The AI bot could prioritize younger patients because they have a higher survival rate and optimize the hospital's efficiency. The AI bot could exclude patients that have a low survival probability. The AI bot would only produce controversial decisions.
The conclusion here is that an AI bot cannot solve a moral dilemma humans cannot solve. We cannot allow an AI bot in a hospital to make life-and-death decisions.

You could explore the Moral Machine and experiment with your reactions if you were a hospital manager facing a moral dilemma related to selecting which COVID-19 patients you will treat or not.

Let us first add another moral dilemma to the problem the AI bot must solve.

Autopilots and the moral limits of AI

Imagine a state-of-the-art self-driving car with the best AI-driving autopilot on the market. This autonomous vehicle (AV) has an excellent safety record in the past year, and hundreds of thousands of units have been shipped worldwide. Nobody could dream of a better car.

Also, the autopilot uses specific AI algorithms, such as the Markov decision process (MDP). An MDP algorithm requires no rules and no data to learn from. The MDP uses rewards to learn, just like us, in a trial-and-error process. In this type of state-of-the-art AV, the driver will be able to read, watch a video, or have dinner while going from location A to location B.

However, we do not live in a perfect world. If we introduce pedestrians' unpredictable behavior crossing a road into this situation, the AI bot will face a dilemma.

The AI bot might detect a pedestrian crossing the street unexpectedly, decide that there is not enough time to stop the car, and swerve and hit another pedestrian. What would a human do? A human could change lanes but might hit another car or change lanes and hit another pedestrian. How to choose which pedestrian to hit? The pedestrian directly in the path? Or the unsuspecting pedestrian?

You can join the millions of viewers who have explored the Moral Machine to test your reactions facing dilemmas in self-driving cars.

When faced with moral dilemmas, AI bots can go wrong in an urgent and vital situation. AI stumbles and will make errors.

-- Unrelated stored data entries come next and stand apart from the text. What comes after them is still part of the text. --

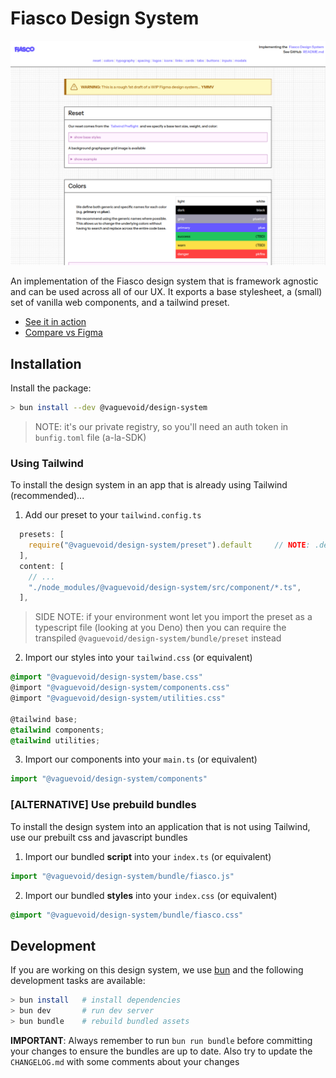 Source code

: # Fiasco Design System

![screenshot](screenshot.png?raw=true)

An implementation of the Fiasco design system that is framework agnostic and can be used
across all of our UX. It exports a base stylesheet, a (small) set of vanilla web components,
and a tailwind preset.

  * [See it in action](https://design-system.void.dev/)
  * [Compare vs Figma](https://www.figma.com/design/LOvFXrwBY9SK2jnEFV4RO9/%F0%9F%8F%B0-Hyrule-Design-System?node-id=248-646&t=CqSDSy8oI7tFEwmb-0)

## Installation

Install the package:

```bash
> bun install --dev @vaguevoid/design-system
```

> NOTE: it's our private registry, so you'll need an auth token in `bunfig.toml` file (a-la-SDK)


### Using Tailwind

To install the design system in an app that is already using Tailwind (recommended)...

1. Add our preset to your `tailwind.config.ts`

```typescript
  presets: [
    require("@vaguevoid/design-system/preset").default     // NOTE: .default is optional for node, but required for --bun
  ],
  content: [
    // ...
    "./node_modules/@vaguevoid/design-system/src/component/*.ts",
  ],
```

> SIDE NOTE: if your environment wont let you import the preset as a typescript file (looking at you Deno) then
you can require the transpiled `@vaguevoid/design-system/bundle/preset` instead

2. Import our styles into your `tailwind.css` (or equivalent)

```css
@import "@vaguevoid/design-system/base.css"
@import "@vaguevoid/design-system/components.css"
@import "@vaguevoid/design-system/utilities.css"

@tailwind base;
@tailwind components;
@tailwind utilities;
```

3. Import our components into your `main.ts` (or equivalent)

```typescript
import "@vaguevoid/design-system/components"
```

### [ALTERNATIVE] Use prebuild bundles

To install the design system into an application that is not using Tailwind, use our prebuilt css and javascript bundles

1. Import our bundled **script** into your `index.ts` (or equivalent)

```typescript
import "@vaguevoid/design-system/bundle/fiasco.js"
```

2. Import our bundled **styles** into your `index.css` (or equivalent)

```css
@import "@vaguevoid/design-system/bundle/fiasco.css"
```

## Development

If you are working on this design system, we use [bun](https://bun.sh/)
and the following development tasks are available:

```bash
> bun install   # install dependencies
> bun dev       # run dev server
> bun bundle    # rebuild bundled assets
```

**IMPORTANT**: Always remember to run `bun run bundle` before committing your changes to
ensure the bundles are up to date. Also try to update the `CHANGELOG.md` with some comments about
your changes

Fortunately, AI researchers have found ways to ensure that AI bots do not make life-and-death decisions.

Wisdom-learning AI bots

AI bots cannot solve moral dilemmas that humans cannot solve. AI cannot decide to run over a pedestrian to avoid another one. AI cannot choose to admit COVID-19 patients based on age, survival rate, or any other controversial criteria.

Teaching AI the value of human wisdom in three steps is an efficient way to solve moral dilemmas. The first step is an explainable AI (XAI) user interface that displays the precise parameters an AI algorithm takes into account when making a decision.

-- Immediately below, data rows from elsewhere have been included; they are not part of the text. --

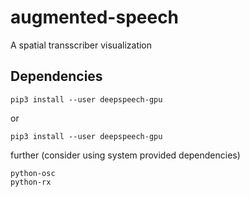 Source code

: # augmented-speech

A spatial transscriber visualization

## Dependencies

```
pip3 install --user deepspeech-gpu

```

or 

```
pip3 install --user deepspeech-gpu

```

further (consider using system provided dependencies)

```
python-osc
python-rx
```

The second step is to implement a shut-off mechanism on AI autopilots and AI hospital scheduling bots as soon as a perilous situation is detected. The shut-off mechanism turns the automatic process off.

The third step consists of implementing AI-driven, real-time advice and displaying several options for a user to choose from. In this step, AI is used to predict that the shut-off mechanism needs to be activated long before the dilemma occurs. For an autopilot, AI can analyze the traffic in a given area and recommend another itinerary. For a scheduler, AI can detect a lack of resources and find other hospitals with available personnel and equipment.

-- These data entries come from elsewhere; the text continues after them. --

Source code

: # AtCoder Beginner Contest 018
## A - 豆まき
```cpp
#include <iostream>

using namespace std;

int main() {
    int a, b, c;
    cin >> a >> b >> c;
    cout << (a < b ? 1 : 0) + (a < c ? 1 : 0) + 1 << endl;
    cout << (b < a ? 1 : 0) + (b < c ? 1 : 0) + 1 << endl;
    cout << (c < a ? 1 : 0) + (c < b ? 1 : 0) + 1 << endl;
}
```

However, we must be willing to accept that sometimes there is simply no solution for AI to solve a moral dilemma.

Conclusion

Bias has always been considered as the main problem AI faces. But bias can be fixed with an ethical approach and goodwill. A life-and-death moral dilemma cannot be improved, no matter how hard AI researchers try.

In some cases, wisdom-driven workarounds will improve the performance of an AI bot. Sometimes, there is no solution at all, just as for humans. In that case, we need to implement a wisdom-driven shut-off mechanism and admit that AI cannot solve all of our problems.

We humans will remain useful for many years to come, after all.